> _What is required_: A complete response lists each line of the data below that includes the word "sendDataToServer".

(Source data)
* * * * * * * * *
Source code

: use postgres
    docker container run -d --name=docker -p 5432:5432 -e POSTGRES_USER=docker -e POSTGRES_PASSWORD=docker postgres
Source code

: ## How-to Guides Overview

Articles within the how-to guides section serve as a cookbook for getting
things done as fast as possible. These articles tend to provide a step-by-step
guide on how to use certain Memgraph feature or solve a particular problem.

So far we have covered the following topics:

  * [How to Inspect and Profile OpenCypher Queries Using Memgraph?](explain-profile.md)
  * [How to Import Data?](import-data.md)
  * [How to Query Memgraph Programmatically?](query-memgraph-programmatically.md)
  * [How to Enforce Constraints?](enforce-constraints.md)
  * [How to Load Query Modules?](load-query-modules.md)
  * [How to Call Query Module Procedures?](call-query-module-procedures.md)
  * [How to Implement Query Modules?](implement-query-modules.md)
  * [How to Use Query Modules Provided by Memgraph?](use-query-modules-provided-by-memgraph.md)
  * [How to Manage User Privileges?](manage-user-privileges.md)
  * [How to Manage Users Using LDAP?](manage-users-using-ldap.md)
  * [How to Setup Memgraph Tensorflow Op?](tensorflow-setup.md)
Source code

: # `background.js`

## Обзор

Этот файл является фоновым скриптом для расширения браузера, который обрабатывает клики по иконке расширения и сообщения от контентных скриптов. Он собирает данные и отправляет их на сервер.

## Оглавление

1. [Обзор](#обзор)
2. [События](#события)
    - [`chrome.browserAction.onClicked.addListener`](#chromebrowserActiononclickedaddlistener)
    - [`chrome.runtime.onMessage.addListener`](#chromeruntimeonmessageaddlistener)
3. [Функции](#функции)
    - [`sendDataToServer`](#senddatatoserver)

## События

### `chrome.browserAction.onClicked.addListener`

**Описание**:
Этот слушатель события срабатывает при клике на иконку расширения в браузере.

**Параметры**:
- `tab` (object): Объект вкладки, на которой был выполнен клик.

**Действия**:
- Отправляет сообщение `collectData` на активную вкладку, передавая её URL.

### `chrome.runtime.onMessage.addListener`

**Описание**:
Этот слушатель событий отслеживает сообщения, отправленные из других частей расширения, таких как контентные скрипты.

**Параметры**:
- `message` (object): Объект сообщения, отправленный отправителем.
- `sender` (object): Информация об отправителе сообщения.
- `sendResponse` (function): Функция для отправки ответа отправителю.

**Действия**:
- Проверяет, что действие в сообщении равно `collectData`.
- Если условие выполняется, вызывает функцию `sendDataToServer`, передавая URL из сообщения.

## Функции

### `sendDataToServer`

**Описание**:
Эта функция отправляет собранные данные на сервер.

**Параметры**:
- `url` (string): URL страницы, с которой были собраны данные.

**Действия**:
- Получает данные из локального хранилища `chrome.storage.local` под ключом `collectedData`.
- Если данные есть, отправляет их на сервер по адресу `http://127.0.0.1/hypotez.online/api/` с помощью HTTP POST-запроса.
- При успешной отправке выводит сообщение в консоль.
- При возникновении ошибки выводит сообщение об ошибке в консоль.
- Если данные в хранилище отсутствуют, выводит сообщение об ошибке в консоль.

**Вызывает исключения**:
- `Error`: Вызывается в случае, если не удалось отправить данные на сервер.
* * * * * * * * *
> _Task response_:
    - [`sendDataToServer`](#senddatatoserver)
- Если условие выполняется, вызывает функцию `sendDataToServer`, передавая URL из сообщения.
### `sendDataToServer`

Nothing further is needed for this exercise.